O caso ganhou repercussão após Moretto ser flagrado com o microfone aberto durante a cerimônia de assinatura da ordem de serviço do Hospital Regional de Pontes e Lacerda. Na ocasião, ao lado do governador Mauro Mendes (União), ele afirmou que uma das empresas vencedoras da licitação, estimada em cerca de R$ 200 milhões, seria dele, o que é vedado por lei. Em tom de comemoração, disse que “duas” obras seriam da Agrimat e “uma a minha”, levantando suspeitas de possível conflito de interesses e gerando repercussão nacional.
“Parabéns ao Ministério Público, que está agindo de forma rápida. A gente confia no trabalho do nosso Ministério Público e vai dar todo respaldo, todo apoio para o que ele precisar da Assembleia Legislativa para qualquer investigação, seja de um membro do Parlamento ou de fora”, disse Max à imprensa.
“O Ministério Público teve uma atitude correta e precisa ter o respaldo da imprensa e de toda a sociedade”, completou.
O pedido de investigação ocorre porque a legislação proíbe que parlamentares mantenham contratos com a administração pública durante o exercício do mandato.
Após o vídeo viralizar, Moretto negou irregularidades e classificou a fala como “vício de linguagem”, por ter sido fundador de empresa do setor da construção civil.
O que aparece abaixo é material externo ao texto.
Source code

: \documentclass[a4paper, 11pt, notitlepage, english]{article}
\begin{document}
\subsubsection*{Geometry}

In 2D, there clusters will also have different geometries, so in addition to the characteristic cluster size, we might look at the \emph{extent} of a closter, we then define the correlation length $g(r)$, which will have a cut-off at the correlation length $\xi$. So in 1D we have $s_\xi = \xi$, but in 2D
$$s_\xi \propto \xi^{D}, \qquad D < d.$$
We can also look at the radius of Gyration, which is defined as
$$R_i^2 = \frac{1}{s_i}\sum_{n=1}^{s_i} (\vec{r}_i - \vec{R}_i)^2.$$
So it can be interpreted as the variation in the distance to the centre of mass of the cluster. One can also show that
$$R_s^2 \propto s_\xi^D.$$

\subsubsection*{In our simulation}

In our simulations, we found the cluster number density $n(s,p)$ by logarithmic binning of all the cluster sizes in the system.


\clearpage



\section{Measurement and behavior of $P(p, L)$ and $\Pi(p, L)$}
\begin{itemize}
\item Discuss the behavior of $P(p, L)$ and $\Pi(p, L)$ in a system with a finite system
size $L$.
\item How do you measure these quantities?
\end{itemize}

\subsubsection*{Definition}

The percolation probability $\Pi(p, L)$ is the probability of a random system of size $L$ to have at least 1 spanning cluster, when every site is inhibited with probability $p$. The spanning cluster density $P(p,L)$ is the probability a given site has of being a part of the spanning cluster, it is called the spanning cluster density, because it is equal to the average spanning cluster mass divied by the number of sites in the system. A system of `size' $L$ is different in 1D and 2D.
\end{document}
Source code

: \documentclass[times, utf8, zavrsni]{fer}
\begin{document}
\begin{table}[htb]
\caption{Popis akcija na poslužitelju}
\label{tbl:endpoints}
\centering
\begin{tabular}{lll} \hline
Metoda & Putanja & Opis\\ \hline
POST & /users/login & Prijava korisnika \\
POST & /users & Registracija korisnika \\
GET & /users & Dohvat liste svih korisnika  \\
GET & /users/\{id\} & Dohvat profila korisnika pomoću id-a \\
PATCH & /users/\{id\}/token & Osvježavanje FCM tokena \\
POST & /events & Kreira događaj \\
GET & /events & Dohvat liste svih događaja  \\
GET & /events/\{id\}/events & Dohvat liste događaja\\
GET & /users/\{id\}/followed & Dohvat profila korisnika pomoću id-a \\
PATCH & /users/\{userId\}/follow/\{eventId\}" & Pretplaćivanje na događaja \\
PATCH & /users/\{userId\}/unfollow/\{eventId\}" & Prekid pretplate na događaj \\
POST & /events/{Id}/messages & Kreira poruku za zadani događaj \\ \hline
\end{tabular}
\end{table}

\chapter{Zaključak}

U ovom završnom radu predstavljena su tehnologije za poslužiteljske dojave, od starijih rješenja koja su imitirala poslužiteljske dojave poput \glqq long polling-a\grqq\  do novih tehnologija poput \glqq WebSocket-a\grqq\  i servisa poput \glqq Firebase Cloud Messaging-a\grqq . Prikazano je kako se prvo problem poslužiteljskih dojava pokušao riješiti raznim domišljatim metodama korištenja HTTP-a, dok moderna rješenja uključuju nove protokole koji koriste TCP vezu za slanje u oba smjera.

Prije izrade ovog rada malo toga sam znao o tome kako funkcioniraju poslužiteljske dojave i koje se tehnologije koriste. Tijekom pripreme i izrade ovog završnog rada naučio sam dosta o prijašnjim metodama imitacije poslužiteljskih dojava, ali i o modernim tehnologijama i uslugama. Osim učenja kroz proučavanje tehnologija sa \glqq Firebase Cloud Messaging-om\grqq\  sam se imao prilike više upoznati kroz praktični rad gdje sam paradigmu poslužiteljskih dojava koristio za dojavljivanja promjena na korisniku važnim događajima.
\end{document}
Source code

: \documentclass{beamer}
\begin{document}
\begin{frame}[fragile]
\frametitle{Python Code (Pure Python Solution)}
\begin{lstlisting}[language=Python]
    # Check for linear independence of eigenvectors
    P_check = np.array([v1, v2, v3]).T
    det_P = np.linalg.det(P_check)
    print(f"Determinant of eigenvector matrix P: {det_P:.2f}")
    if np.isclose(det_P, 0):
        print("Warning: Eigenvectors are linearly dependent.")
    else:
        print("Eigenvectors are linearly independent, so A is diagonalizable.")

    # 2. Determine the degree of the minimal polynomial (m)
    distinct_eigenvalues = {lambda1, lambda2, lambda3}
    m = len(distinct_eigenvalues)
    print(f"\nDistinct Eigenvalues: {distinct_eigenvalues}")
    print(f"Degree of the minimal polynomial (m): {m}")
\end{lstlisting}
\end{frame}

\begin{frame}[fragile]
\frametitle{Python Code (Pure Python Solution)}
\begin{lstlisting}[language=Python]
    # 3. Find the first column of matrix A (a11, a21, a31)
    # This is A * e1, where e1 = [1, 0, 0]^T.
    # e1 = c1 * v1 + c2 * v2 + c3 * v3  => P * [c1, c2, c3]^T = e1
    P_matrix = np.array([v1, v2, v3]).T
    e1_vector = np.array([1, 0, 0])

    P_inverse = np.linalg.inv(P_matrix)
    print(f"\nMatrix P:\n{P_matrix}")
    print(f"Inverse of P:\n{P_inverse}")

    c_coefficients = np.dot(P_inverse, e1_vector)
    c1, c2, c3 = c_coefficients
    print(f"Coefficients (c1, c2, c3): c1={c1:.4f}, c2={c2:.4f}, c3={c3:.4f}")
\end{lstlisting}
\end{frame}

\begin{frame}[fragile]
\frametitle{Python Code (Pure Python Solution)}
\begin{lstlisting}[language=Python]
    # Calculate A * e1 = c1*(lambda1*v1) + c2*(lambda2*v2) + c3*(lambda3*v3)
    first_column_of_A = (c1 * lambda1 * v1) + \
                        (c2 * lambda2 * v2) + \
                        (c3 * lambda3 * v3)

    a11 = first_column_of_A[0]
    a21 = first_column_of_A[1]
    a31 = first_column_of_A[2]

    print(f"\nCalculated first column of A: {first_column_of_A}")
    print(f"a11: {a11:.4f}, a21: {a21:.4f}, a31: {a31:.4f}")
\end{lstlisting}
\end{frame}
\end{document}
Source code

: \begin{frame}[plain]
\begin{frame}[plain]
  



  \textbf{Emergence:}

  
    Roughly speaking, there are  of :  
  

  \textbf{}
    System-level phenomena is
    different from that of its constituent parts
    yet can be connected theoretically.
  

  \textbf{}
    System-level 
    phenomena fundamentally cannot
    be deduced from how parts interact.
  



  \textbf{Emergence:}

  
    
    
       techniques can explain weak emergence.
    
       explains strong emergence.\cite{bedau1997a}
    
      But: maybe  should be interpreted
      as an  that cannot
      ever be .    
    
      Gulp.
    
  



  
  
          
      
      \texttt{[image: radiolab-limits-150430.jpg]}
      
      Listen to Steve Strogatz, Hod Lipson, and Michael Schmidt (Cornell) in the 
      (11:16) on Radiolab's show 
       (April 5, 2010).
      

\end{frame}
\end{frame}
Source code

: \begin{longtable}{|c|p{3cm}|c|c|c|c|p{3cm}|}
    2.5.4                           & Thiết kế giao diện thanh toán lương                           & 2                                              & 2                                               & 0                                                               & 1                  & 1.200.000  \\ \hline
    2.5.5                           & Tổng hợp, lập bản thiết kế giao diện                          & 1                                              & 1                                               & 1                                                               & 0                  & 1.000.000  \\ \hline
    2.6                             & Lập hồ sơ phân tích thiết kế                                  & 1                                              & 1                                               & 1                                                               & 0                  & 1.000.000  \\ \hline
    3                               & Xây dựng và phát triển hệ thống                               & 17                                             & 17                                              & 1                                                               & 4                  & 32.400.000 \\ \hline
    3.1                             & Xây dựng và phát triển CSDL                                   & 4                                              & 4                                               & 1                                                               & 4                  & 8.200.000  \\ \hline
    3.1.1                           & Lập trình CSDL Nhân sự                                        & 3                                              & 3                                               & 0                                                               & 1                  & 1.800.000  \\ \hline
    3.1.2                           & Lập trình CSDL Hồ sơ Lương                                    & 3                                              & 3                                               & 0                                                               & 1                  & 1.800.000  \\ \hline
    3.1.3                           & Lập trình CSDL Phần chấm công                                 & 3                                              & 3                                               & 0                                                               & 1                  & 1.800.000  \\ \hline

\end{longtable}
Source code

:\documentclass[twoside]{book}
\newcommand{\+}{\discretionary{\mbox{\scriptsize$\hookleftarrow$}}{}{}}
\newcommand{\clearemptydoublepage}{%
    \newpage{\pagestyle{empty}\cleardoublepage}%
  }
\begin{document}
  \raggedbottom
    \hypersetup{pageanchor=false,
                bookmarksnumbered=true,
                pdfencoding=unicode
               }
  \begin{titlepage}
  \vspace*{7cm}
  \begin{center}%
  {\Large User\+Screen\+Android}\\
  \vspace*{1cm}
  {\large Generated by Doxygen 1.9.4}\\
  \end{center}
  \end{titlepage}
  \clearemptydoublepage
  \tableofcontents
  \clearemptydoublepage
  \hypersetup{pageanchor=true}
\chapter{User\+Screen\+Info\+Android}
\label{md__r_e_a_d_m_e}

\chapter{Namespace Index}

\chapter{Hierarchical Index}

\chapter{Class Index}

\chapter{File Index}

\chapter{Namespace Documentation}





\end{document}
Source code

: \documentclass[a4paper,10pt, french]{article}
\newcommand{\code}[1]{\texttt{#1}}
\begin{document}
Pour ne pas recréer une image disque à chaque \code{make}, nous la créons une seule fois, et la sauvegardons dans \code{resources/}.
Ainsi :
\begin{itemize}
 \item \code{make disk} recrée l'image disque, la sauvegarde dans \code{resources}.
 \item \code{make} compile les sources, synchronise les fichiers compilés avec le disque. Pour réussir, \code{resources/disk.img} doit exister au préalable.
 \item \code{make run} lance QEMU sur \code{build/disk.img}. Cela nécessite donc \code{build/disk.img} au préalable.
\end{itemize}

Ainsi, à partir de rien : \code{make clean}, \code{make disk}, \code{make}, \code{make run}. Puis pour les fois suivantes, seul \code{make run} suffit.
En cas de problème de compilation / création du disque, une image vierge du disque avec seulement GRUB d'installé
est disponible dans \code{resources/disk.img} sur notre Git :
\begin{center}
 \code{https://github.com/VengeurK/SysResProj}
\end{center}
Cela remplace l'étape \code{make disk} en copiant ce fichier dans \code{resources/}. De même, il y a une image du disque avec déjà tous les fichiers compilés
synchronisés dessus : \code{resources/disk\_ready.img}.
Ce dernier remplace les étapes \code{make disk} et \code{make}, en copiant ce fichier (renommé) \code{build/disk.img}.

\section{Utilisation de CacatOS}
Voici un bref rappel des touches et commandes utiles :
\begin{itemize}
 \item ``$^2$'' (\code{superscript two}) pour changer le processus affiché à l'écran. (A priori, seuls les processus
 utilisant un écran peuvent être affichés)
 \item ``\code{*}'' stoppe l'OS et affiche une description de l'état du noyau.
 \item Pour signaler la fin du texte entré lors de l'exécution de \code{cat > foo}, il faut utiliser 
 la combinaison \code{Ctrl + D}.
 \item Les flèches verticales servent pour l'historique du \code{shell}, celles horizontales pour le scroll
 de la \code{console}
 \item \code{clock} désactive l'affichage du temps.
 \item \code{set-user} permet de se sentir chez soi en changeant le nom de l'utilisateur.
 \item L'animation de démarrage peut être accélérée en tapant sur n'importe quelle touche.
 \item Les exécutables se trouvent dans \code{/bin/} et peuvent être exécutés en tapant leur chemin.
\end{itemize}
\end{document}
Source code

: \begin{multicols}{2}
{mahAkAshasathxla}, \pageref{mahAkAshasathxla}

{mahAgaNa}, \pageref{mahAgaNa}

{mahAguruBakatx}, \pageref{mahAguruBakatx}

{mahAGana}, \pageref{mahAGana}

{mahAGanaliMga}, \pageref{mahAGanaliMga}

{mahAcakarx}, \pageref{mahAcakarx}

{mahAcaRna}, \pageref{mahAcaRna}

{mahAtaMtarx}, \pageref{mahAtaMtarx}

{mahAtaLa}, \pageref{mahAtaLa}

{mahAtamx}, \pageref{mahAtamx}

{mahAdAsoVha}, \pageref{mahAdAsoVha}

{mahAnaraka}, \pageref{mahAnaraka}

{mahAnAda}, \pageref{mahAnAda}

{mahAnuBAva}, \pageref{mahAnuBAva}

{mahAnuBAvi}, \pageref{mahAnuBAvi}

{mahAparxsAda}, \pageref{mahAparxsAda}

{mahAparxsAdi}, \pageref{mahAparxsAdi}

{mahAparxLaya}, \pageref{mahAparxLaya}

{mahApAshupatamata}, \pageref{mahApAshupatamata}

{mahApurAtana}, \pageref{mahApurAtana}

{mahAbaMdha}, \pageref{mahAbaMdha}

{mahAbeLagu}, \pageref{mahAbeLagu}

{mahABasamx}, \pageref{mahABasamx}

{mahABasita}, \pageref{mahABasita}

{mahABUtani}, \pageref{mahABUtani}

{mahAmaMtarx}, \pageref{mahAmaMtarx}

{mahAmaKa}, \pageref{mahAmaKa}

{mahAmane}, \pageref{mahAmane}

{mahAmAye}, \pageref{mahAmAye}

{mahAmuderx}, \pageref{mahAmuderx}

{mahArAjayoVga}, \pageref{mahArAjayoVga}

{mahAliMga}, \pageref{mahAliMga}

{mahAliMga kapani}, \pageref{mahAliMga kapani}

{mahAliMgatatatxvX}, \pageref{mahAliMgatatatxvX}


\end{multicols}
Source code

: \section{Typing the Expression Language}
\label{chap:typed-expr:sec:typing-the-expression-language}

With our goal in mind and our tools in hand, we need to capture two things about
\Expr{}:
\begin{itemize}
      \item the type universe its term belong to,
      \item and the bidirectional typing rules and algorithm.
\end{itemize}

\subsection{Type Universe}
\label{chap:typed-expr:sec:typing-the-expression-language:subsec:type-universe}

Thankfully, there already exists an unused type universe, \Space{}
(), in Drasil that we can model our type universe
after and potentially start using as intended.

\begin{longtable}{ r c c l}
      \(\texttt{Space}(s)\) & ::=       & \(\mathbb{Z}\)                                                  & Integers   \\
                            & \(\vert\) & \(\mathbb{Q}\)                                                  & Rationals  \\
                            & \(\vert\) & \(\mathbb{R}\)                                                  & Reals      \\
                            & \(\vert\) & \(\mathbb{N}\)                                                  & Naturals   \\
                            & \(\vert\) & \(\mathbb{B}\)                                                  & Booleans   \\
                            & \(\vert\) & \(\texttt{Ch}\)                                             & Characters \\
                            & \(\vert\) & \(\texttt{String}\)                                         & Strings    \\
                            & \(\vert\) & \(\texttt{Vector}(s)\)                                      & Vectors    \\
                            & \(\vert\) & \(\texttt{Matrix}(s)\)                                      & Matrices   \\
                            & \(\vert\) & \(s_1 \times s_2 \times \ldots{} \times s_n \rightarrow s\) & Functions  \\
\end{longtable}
Ele afirmou que deixou a participação societária em novembro de 2018, antes de assumir o mandato, e que não mantém vínculo com a empresa desde então.
Já o governador Mauro Mendes atribuiu a repercussão do caso a uma “narrativa” e a “fofoca de rede social”. Segundo ele, não houve erro por parte do Executivo estadual, destacando que o governo esteve no município apenas para anunciar investimentos e que a fala do deputado ocorreu nesse contexto.